The Winter Husband is a social animal who does not hibernate during the cold weather. However, he does limit his temporary habitats in these conditions. He is not adapted to the highest mountains during winter weather and waits until after the month of April before venturing to Scotland. He has his own special ways of coping with the south of England in January, when the feeble sun may take until midday to melt the surface of the ground.
His thick coat insulates him so well that he is in danger of overheating, if he is particularly energetic on his commute to work. His coat does not cover him completely. His head is exposed and in very cold weather he assumes a posture in which he angles his face away from the biting wind. Thick coats are however, not the only way to conserve heat. Gloves and scarves can also have a considerable effect in the matter.

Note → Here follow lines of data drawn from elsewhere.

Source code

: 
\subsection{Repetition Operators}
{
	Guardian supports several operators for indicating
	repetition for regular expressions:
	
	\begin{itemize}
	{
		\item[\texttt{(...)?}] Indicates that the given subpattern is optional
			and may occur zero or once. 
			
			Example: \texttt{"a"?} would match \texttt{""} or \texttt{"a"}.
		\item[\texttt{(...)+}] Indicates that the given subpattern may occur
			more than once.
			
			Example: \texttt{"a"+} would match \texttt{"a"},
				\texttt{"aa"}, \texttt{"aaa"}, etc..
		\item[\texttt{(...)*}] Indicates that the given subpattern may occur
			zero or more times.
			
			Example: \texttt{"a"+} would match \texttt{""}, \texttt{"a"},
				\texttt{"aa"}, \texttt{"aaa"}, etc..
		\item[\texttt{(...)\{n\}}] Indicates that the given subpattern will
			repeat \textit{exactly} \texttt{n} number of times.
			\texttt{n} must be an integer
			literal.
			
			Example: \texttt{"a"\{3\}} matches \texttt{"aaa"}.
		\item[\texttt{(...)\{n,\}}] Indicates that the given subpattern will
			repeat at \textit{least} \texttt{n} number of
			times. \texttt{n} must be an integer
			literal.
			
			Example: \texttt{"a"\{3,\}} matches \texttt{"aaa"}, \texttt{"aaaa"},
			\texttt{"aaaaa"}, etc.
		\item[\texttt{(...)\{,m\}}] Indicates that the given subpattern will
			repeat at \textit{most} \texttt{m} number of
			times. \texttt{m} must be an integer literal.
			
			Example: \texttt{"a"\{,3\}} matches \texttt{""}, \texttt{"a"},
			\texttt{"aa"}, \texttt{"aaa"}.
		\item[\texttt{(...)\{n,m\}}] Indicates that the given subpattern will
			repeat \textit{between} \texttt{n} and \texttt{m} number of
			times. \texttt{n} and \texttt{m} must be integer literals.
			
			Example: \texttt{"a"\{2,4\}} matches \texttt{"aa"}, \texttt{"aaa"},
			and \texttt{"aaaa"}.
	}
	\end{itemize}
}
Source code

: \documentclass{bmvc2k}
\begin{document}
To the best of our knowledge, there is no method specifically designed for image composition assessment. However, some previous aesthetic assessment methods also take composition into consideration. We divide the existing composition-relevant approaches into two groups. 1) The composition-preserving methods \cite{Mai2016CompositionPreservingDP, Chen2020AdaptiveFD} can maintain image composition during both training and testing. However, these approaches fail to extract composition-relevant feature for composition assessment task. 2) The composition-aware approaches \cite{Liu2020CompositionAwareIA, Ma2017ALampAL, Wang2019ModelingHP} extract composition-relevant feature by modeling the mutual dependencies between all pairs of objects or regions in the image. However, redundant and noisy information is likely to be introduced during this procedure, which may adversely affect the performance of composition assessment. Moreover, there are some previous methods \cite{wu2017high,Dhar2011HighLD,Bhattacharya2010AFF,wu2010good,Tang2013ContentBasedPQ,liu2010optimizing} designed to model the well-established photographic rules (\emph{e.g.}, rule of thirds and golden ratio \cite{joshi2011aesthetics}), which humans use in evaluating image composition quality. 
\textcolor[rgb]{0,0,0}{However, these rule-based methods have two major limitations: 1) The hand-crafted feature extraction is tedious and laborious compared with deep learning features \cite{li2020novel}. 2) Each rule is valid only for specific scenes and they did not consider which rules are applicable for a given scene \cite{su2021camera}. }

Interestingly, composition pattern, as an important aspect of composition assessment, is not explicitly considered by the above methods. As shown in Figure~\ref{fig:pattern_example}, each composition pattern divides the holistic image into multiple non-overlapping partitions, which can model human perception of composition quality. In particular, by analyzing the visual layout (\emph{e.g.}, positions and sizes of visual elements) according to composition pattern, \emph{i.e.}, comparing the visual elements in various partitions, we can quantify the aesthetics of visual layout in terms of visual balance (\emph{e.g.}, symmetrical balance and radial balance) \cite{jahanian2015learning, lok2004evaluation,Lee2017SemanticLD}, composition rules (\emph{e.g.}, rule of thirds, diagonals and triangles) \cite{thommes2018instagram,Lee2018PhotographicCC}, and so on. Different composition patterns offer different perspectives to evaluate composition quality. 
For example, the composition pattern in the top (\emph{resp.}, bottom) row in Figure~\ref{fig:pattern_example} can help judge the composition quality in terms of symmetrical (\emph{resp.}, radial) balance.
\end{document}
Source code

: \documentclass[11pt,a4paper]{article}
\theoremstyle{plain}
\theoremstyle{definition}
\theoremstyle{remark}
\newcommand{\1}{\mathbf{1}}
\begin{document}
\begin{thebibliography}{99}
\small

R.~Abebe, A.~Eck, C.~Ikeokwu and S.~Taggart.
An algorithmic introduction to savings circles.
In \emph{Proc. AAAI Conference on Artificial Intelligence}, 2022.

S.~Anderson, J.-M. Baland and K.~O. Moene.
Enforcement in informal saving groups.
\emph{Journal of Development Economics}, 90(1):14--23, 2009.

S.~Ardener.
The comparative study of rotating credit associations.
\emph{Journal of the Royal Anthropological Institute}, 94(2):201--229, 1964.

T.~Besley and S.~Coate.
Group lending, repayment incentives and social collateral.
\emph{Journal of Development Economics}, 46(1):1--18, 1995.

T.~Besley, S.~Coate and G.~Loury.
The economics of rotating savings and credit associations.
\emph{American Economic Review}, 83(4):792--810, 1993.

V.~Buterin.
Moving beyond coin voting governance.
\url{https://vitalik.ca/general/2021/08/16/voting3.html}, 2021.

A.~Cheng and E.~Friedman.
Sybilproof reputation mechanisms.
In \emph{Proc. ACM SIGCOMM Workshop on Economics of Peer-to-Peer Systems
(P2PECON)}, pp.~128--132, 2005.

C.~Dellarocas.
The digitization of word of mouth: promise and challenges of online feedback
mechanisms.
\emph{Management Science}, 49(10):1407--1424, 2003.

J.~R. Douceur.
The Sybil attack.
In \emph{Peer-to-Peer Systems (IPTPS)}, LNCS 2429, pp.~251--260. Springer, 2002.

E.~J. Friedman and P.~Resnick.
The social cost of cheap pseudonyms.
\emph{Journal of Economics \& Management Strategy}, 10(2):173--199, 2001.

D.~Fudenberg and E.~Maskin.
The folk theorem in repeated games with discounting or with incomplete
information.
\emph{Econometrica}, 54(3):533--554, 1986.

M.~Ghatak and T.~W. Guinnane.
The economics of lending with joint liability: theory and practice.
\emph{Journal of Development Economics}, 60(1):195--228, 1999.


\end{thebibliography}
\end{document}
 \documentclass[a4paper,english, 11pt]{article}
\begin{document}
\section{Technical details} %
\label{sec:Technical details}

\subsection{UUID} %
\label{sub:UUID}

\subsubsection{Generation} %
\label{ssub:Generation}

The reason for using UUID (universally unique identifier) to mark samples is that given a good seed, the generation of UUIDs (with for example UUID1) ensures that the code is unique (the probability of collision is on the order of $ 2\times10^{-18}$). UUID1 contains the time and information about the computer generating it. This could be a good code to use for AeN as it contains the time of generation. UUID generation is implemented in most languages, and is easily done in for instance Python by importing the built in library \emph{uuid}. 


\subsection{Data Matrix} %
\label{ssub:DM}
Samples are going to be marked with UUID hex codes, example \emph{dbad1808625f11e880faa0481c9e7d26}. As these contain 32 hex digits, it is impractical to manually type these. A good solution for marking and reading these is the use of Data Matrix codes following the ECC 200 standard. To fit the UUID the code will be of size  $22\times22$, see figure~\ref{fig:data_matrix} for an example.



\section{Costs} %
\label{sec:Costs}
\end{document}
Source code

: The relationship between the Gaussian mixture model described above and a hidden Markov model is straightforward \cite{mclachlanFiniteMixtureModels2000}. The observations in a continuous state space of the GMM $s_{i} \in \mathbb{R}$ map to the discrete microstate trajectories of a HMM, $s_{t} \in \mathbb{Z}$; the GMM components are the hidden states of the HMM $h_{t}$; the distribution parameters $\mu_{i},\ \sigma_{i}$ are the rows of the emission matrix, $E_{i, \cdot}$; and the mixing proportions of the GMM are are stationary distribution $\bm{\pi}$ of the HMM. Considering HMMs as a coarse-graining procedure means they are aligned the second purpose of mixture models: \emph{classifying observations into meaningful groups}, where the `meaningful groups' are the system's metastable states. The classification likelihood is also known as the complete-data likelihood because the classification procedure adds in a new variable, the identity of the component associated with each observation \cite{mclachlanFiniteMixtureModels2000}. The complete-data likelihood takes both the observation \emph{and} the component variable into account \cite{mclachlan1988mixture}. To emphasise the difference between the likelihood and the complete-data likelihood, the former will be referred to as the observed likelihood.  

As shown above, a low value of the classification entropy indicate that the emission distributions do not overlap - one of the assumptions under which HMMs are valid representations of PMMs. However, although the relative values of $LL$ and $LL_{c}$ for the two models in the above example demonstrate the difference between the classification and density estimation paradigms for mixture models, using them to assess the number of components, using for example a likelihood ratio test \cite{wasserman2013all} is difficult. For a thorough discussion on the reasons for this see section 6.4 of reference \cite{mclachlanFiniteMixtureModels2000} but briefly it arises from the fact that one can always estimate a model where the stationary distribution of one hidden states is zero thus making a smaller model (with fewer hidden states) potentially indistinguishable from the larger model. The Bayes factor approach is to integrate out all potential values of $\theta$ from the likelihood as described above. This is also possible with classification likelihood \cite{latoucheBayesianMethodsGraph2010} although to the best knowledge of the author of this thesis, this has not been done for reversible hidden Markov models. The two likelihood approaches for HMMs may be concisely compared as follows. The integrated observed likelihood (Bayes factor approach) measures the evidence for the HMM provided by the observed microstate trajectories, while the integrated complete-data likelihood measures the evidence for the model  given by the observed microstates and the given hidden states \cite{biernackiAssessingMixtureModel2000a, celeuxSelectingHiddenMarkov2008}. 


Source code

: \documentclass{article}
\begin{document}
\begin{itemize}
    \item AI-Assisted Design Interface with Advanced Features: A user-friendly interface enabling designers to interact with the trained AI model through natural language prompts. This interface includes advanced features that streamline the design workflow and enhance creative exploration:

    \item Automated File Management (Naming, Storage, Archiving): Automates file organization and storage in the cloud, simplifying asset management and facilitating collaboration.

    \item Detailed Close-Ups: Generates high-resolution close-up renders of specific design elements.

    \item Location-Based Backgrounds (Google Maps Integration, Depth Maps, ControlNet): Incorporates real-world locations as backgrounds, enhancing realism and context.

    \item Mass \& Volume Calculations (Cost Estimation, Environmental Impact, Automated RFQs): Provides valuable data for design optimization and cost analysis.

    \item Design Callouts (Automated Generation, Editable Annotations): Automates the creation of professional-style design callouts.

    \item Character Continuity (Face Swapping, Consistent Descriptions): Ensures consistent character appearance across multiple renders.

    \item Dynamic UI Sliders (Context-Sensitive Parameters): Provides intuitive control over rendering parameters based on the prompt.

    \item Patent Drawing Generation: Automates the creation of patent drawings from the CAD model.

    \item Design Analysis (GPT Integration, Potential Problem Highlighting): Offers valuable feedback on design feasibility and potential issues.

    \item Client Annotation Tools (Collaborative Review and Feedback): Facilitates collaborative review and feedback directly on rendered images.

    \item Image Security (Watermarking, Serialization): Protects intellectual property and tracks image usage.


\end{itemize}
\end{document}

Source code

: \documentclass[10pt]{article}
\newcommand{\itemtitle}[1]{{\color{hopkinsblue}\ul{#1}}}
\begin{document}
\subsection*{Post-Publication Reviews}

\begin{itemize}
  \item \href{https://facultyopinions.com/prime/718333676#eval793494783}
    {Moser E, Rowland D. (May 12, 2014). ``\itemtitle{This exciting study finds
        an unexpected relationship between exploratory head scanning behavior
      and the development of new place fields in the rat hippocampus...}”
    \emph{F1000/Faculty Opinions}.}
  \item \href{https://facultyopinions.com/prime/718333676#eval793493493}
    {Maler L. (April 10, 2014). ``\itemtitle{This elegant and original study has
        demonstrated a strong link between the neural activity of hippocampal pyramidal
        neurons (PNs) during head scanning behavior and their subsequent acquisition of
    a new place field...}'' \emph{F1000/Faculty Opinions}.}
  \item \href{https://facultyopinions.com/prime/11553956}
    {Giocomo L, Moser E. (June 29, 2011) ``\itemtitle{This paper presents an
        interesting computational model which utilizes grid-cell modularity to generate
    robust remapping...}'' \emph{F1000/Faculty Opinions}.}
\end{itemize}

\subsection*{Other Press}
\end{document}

Low temperatures are not the only challenge this creature has to face. There are also long periods of darkness when he has to fight his natural instincts and start his day before sunrise. He roams by streetlight, and like all mammals he generates his own heat internally, but in very cold circumstances you can hardly replace the heat at the rate you lose it.
The Winter Husband starts the day with a pyjama sprint on his static bike. His dressing gown flaps as he pedals along to the Today Programme. He frowns at the suggestion that it’s a “stately” ride and protests that he does cycle fast enough to get out of breath. The bike is useful for other things, too.
Breakfast has to be easily spoonable. No time for porridge if he’s getting the 07.19 to London Bridge. Porridge is too hot to gulp down in the limited time between getting out of bed and rushing out of the house at 07.15. This is a risk because the dashing time between his habitat and the station is four minutes, barring any aberrations such as pedestrian lights staying on red.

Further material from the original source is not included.